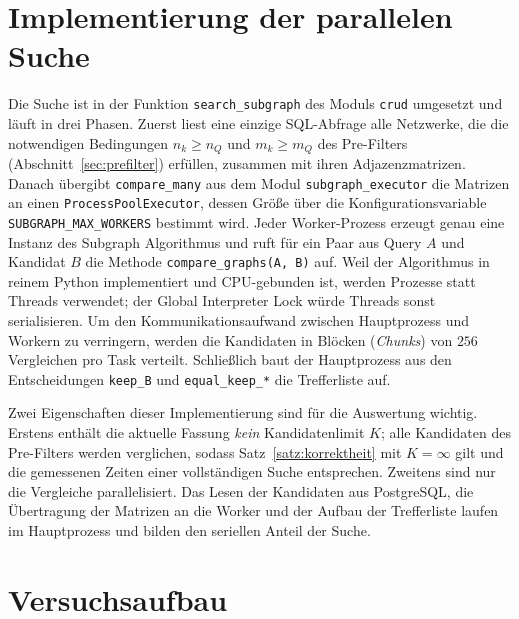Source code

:\documentclass[a4paper,12pt, twoside]{report}
\theoremstyle{definition}
\begin{document}
\section{Implementierung der parallelen Suche}

Die Suche ist in der Funktion \texttt{search\_subgraph} des Moduls \texttt{crud} umgesetzt und läuft in drei Phasen. Zuerst liest eine einzige SQL-Abfrage alle Netzwerke, die die notwendigen Bedingungen $n_k \ge n_Q$ und $m_k \ge m_Q$ des Pre-Filters (Abschnitt~\ref{sec:prefilter}) erfüllen, zusammen mit ihren Adjazenzmatrizen. Danach übergibt \texttt{compare\_many} aus dem Modul \texttt{subgraph\_executor} die Matrizen an einen \texttt{ProcessPoolExecutor}, dessen Größe über die Konfigurationsvariable \texttt{SUBGRAPH\_MAX\_WORKERS} bestimmt wird. Jeder Worker-Prozess erzeugt genau eine Instanz des Subgraph Algorithmus und ruft für ein Paar aus Query $A$ und Kandidat $B$ die Methode \texttt{compare\_graphs(A, B)} auf. Weil der Algorithmus in reinem Python implementiert und CPU-gebunden ist, werden Prozesse statt Threads verwendet; der Global Interpreter Lock würde Threads sonst serialisieren. Um den Kommunikationsaufwand zwischen Hauptprozess und Workern zu verringern, werden die Kandidaten in Blöcken (\emph{Chunks}) von $256$ Vergleichen pro Task verteilt. Schließlich baut der Hauptprozess aus den Entscheidungen \texttt{keep\_B} und \texttt{equal\_keep\_*} die Trefferliste auf.

Zwei Eigenschaften dieser Implementierung sind für die Auswertung wichtig. Erstens enthält die aktuelle Fassung \emph{kein} Kandidatenlimit $K$; alle Kandidaten des Pre-Filters werden verglichen, sodass Satz~\ref{satz:korrektheit} mit $K=\infty$ gilt und die gemessenen Zeiten einer vollständigen Suche entsprechen. Zweitens sind nur die Vergleiche parallelisiert. Das Lesen der Kandidaten aus PostgreSQL, die Übertragung der Matrizen an die Worker und der Aufbau der Trefferliste laufen im Hauptprozess und bilden den seriellen Anteil der Suche.

\section{Versuchsaufbau}
\end{document}
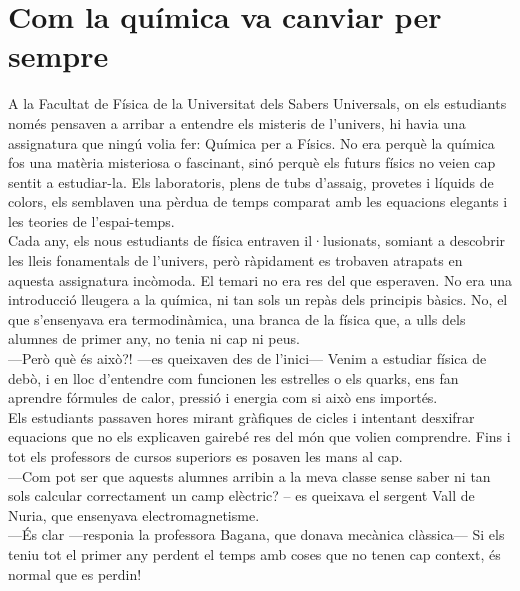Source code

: \setlength{\parindent}{0pt}

\chapter{Com la química va canviar per sempre}


\lettrine[loversize=0.2, lines=2]{A}{ }la Facultat de Física de la Universitat dels Sabers Universals, on els estudiants només pensaven a arribar a entendre els misteris de l'univers, hi havia una assignatura que ningú volia fer: Química per a Físics. No era perquè la química fos una matèria misteriosa o fascinant, sinó perquè els futurs físics no veien cap sentit a estudiar-la. Els laboratoris, plens de tubs d'assaig, provetes i líquids de colors, els semblaven una pèrdua de temps comparat amb les equacions elegants i les teories de l'espai-temps.\\

Cada any, els nous estudiants de física entraven il·lusionats, somiant a descobrir les lleis fonamentals de l'univers, però ràpidament es trobaven atrapats en aquesta assignatura incòmoda. El temari no era res del que esperaven. No era una introducció lleugera a la química, ni tan sols un repàs dels principis bàsics. No, el que s'ensenyava era termodinàmica, una branca de la física que, a ulls dels alumnes de primer any, no tenia ni cap ni peus.\\

—Però què és això?! —es queixaven des de l'inici— Venim a estudiar física de debò, i en lloc d'entendre com funcionen les estrelles o els quarks, ens fan aprendre fórmules de calor, pressió i energia com si això ens importés.\\

Els estudiants passaven hores mirant gràfiques de cicles i intentant desxifrar equacions que no els explicaven gairebé res del món que volien comprendre. Fins i tot els professors de cursos superiors es posaven les mans al cap.\\

—Com pot ser que aquests alumnes arribin a la meva classe sense saber ni tan sols calcular correctament un camp elèctric? – es queixava el sergent Vall de Nuria, que ensenyava electromagnetisme.\\

—És clar —responia la professora Bagana, que donava mecànica clàssica— Si els teniu tot el primer any perdent el temps amb coses que no tenen cap context, és normal que es perdin!\\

==================================================

Please return, exactly as written, the lines from the first line of the records above through the line containing "la química va", both included, leaving out any pictures.

Source code

:\documentclass[a4paper,12pt, twoside]{report}
\theoremstyle{definition}
\begin{document}
\section{Implementierung der parallelen Suche}

Die Suche ist in der Funktion \texttt{search\_subgraph} des Moduls \texttt{crud} umgesetzt und läuft in drei Phasen. Zuerst liest eine einzige SQL-Abfrage alle Netzwerke, die die notwendigen Bedingungen $n_k \ge n_Q$ und $m_k \ge m_Q$ des Pre-Filters (Abschnitt~\ref{sec:prefilter}) erfüllen, zusammen mit ihren Adjazenzmatrizen. Danach übergibt \texttt{compare\_many} aus dem Modul \texttt{subgraph\_executor} die Matrizen an einen \texttt{ProcessPoolExecutor}, dessen Größe über die Konfigurationsvariable \texttt{SUBGRAPH\_MAX\_WORKERS} bestimmt wird. Jeder Worker-Prozess erzeugt genau eine Instanz des Subgraph Algorithmus und ruft für ein Paar aus Query $A$ und Kandidat $B$ die Methode \texttt{compare\_graphs(A, B)} auf. Weil der Algorithmus in reinem Python implementiert und CPU-gebunden ist, werden Prozesse statt Threads verwendet; der Global Interpreter Lock würde Threads sonst serialisieren. Um den Kommunikationsaufwand zwischen Hauptprozess und Workern zu verringern, werden die Kandidaten in Blöcken (\emph{Chunks}) von $256$ Vergleichen pro Task verteilt. Schließlich baut der Hauptprozess aus den Entscheidungen \texttt{keep\_B} und \texttt{equal\_keep\_*} die Trefferliste auf.

Zwei Eigenschaften dieser Implementierung sind für die Auswertung wichtig. Erstens enthält die aktuelle Fassung \emph{kein} Kandidatenlimit $K$; alle Kandidaten des Pre-Filters werden verglichen, sodass Satz~\ref{satz:korrektheit} mit $K=\infty$ gilt und die gemessenen Zeiten einer vollständigen Suche entsprechen. Zweitens sind nur die Vergleiche parallelisiert. Das Lesen der Kandidaten aus PostgreSQL, die Übertragung der Matrizen an die Worker und der Aufbau der Trefferliste laufen im Hauptprozess und bilden den seriellen Anteil der Suche.

\section{Versuchsaufbau}
\end{document}
Source code

: \setlength{\parindent}{0pt}

\chapter{Com la química va canviar per sempre}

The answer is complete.